### WHAT IS NEEDED
Each line starting at the one that contains "3. In the Shortcuts" and ending at the one that contains "Need help? Have" must be returned exactly, and the rest of the listing is left out.

** RECORDED DATA follows **

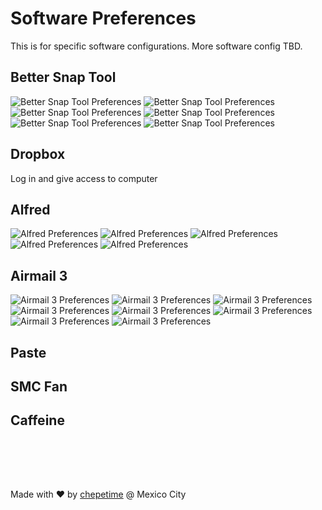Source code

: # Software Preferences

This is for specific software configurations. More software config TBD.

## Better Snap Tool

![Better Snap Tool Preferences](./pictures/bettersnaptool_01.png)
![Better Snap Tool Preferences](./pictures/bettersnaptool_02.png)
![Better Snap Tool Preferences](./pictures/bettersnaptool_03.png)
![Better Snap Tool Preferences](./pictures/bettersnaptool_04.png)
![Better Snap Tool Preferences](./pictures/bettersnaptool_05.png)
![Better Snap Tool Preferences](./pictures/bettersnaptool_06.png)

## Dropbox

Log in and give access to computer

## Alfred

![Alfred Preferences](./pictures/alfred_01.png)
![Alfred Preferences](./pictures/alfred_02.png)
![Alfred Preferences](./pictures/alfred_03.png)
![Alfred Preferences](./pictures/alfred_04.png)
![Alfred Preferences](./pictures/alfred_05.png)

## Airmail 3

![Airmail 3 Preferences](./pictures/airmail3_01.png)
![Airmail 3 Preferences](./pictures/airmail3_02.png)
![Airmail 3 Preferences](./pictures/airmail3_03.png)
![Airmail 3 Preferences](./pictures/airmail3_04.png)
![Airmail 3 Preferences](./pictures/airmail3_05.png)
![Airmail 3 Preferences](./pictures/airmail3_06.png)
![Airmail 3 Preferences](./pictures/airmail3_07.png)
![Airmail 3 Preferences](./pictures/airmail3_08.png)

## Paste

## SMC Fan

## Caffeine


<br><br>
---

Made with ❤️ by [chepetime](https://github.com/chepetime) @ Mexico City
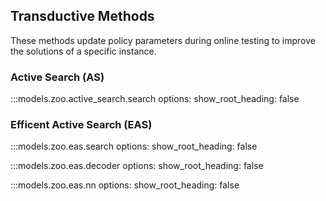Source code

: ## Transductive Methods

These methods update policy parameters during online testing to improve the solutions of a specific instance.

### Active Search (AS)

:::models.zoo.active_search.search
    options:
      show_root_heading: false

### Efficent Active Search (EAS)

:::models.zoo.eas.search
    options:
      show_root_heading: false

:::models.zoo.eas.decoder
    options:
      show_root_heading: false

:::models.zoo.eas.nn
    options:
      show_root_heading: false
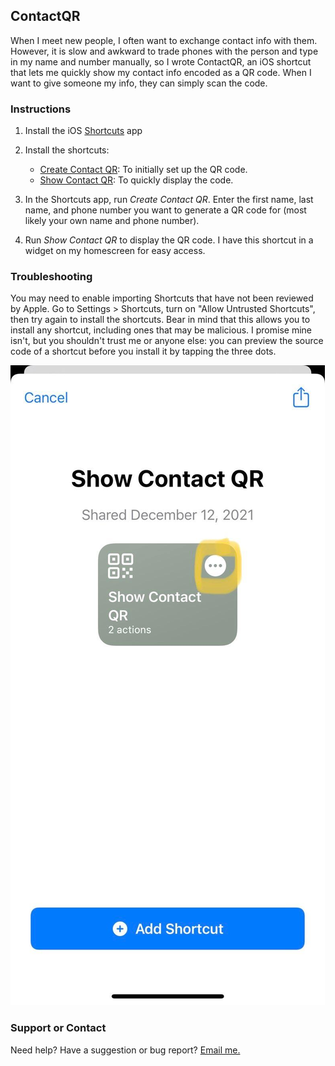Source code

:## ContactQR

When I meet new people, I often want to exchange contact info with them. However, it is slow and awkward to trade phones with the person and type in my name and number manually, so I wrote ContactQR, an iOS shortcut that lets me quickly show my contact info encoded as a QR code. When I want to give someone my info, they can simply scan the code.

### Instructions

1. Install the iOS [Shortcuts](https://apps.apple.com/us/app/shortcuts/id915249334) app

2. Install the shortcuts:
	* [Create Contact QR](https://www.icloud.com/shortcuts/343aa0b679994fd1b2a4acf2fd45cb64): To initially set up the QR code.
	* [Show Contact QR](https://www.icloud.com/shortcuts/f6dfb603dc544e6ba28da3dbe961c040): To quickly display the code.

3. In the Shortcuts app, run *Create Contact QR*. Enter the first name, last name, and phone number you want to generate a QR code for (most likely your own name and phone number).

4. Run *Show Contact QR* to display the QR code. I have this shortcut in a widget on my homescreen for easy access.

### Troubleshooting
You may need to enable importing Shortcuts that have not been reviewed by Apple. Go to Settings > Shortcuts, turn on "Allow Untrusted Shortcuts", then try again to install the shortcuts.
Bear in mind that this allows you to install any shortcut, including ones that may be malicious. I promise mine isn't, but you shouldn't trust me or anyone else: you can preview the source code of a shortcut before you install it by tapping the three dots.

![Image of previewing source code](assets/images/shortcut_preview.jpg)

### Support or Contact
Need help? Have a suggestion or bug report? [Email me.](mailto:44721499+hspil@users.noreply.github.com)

** End of RECORDED DATA **
** RECORDED DATA follows **

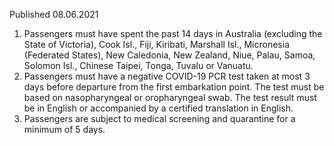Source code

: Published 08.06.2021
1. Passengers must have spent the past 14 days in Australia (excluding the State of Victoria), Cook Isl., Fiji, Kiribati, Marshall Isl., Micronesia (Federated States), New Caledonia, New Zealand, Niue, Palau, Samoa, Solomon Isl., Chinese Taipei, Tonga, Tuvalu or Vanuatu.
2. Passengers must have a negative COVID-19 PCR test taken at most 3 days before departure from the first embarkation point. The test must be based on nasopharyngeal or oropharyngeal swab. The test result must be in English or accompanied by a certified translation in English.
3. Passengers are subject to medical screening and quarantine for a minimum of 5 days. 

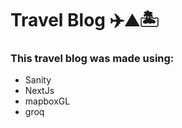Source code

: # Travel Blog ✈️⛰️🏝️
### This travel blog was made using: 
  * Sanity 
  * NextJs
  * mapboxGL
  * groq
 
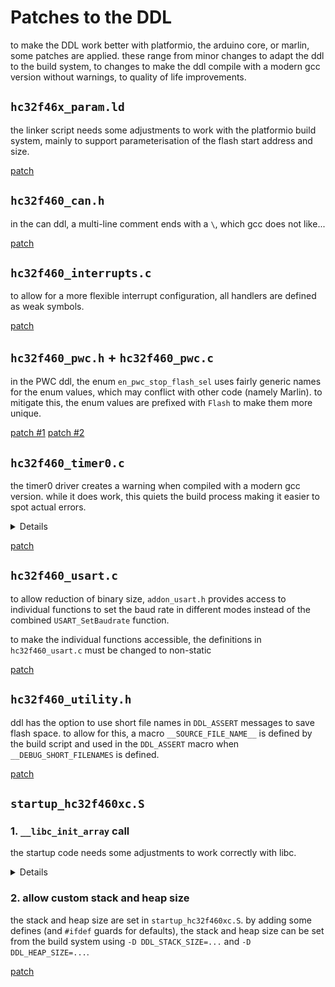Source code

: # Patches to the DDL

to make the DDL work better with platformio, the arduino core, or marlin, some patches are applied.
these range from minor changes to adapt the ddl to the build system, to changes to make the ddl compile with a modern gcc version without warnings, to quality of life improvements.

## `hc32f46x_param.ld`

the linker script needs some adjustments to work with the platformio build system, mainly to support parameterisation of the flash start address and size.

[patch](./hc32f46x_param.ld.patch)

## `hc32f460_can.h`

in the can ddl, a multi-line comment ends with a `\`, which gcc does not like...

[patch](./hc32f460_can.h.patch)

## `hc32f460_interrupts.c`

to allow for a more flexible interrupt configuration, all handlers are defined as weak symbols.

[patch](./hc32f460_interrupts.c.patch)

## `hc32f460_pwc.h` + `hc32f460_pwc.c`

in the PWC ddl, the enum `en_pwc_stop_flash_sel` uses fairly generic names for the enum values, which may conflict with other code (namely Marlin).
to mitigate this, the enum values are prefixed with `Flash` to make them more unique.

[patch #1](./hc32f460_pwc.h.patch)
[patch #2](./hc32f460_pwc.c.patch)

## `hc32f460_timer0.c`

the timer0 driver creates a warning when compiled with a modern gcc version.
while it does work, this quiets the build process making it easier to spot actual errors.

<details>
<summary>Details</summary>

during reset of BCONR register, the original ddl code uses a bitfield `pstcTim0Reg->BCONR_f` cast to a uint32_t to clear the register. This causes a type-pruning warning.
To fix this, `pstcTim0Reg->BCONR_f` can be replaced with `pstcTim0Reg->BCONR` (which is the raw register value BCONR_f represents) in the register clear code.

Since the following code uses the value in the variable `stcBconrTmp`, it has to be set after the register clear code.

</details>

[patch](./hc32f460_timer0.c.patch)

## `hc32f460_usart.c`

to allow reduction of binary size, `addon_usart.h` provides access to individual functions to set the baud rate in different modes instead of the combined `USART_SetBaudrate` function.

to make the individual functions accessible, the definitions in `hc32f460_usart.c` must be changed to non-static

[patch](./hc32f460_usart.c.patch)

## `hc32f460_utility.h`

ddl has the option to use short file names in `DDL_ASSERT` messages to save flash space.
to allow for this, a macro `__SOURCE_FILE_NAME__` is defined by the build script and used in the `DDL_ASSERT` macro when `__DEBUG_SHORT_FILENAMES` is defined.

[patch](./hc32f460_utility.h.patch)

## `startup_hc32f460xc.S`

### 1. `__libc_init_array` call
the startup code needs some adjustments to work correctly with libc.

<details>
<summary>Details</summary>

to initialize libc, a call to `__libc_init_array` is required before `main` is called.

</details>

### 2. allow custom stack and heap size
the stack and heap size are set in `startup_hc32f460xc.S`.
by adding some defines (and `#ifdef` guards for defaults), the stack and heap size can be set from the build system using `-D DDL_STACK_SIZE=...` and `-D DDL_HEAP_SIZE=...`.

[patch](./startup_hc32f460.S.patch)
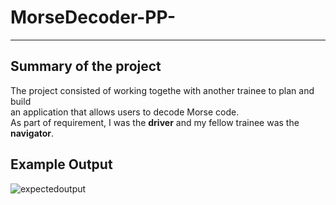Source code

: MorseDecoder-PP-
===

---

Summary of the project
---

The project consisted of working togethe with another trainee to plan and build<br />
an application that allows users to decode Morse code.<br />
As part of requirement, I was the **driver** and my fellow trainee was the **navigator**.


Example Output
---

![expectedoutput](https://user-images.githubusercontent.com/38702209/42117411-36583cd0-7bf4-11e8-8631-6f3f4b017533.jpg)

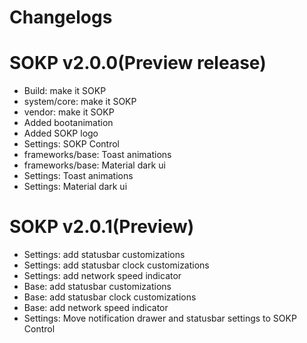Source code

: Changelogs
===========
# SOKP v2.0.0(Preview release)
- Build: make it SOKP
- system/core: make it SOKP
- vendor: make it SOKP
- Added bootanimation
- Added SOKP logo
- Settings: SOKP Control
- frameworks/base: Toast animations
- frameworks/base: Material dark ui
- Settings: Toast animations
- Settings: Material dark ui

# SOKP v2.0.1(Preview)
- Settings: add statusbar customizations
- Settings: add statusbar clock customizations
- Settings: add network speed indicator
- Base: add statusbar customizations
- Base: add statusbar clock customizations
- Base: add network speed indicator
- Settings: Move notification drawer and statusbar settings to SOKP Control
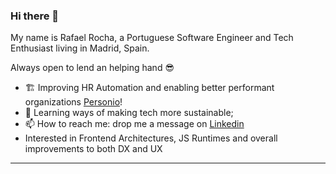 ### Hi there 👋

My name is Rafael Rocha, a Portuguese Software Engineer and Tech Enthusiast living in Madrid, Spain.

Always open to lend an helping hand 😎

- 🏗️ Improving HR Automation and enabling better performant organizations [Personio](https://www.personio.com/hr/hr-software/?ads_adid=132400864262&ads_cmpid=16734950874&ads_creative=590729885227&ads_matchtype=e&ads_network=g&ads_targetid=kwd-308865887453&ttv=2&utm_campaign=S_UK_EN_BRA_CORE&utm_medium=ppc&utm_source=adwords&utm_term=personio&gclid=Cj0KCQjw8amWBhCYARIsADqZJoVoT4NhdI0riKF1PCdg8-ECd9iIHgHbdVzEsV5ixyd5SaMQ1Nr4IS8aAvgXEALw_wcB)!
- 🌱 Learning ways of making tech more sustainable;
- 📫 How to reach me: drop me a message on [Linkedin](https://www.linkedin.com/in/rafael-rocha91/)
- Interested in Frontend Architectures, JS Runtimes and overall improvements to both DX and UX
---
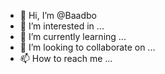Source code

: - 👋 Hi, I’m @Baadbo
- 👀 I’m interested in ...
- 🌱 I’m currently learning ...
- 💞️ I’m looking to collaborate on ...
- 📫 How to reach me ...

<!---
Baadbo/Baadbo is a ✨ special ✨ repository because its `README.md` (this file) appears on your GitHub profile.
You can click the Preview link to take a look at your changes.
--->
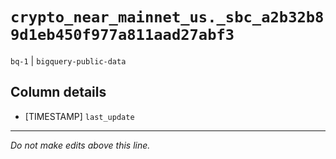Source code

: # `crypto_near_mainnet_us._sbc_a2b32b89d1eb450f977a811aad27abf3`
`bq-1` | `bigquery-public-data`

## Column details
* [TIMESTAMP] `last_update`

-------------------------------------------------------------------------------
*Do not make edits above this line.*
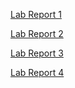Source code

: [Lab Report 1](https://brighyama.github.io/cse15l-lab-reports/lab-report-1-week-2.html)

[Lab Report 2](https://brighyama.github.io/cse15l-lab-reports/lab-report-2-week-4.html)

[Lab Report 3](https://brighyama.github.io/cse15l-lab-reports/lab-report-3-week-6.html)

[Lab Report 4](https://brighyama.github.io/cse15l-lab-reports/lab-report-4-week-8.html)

** End of RECORDED DATA **

### RESULT
3. In the Shortcuts app, run *Create Contact QR*. Enter the first name, last name, and phone number you want to generate a QR code for (most likely your own name and phone number).

4. Run *Show Contact QR* to display the QR code. I have this shortcut in a widget on my homescreen for easy access.

### Troubleshooting
You may need to enable importing Shortcuts that have not been reviewed by Apple. Go to Settings > Shortcuts, turn on "Allow Untrusted Shortcuts", then try again to install the shortcuts.
Bear in mind that this allows you to install any shortcut, including ones that may be malicious. I promise mine isn't, but you shouldn't trust me or anyone else: you can preview the source code of a shortcut before you install it by tapping the three dots.

![Image of previewing source code](assets/images/shortcut_preview.jpg)

### Support or Contact
Need help? Have a suggestion or bug report? [Email me.](mailto:44721499+hspil@users.noreply.github.com)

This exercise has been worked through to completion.